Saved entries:
# # # #

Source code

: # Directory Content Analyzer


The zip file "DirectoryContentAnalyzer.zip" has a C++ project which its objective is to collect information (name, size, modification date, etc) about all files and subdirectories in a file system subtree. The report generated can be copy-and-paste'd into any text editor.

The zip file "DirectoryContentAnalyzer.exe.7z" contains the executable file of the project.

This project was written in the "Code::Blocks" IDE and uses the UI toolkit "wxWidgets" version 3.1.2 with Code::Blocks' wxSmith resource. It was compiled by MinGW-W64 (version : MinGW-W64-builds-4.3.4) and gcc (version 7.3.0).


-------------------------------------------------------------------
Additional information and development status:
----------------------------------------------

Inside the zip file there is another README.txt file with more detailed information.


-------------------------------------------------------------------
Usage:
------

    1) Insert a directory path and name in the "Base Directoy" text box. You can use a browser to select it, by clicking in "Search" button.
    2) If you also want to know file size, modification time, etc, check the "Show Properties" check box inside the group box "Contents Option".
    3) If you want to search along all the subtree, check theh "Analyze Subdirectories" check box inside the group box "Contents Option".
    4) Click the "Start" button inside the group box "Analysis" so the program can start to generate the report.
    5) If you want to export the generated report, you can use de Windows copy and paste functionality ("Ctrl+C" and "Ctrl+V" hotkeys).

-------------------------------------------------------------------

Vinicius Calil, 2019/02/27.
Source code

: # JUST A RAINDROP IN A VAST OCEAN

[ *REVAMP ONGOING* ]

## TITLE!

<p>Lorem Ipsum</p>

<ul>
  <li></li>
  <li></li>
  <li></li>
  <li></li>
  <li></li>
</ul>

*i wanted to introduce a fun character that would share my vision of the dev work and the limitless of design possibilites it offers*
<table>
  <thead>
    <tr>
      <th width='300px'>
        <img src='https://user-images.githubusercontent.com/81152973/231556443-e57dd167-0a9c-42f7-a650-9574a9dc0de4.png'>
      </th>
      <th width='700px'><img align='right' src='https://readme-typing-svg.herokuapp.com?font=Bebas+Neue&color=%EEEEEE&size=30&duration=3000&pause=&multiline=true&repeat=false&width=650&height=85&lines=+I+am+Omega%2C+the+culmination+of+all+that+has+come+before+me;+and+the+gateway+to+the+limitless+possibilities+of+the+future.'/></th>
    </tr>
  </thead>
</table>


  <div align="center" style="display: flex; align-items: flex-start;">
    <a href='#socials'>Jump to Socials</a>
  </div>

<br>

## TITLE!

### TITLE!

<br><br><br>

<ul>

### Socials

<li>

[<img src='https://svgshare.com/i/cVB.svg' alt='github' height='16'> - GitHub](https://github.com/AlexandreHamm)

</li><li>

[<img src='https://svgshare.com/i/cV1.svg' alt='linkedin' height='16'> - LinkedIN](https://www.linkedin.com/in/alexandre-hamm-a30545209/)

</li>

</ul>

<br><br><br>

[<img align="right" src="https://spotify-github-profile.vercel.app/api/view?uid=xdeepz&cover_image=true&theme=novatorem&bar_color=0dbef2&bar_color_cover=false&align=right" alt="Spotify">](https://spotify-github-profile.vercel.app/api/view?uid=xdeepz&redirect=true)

# # # #

* [WORK ORDER]:
Reproduce every line in the data that has the word "right" in it.

* [WRITTEN RESPONSE]:
      <th width='700px'><img align='right' src='https://readme-typing-svg.herokuapp.com?font=Bebas+Neue&color=%EEEEEE&size=30&duration=3000&pause=&multiline=true&repeat=false&width=650&height=85&lines=+I+am+Omega%2C+the+culmination+of+all+that+has+come+before+me;+and+the+gateway+to+the+limitless+possibilities+of+the+future.'/></th>
[<img align="right" src="https://spotify-github-profile.vercel.app/api/view?uid=xdeepz&cover_image=true&theme=novatorem&bar_color=0dbef2&bar_color_cover=false&align=right" alt="Spotify">](https://spotify-github-profile.vercel.app/api/view?uid=xdeepz&redirect=true)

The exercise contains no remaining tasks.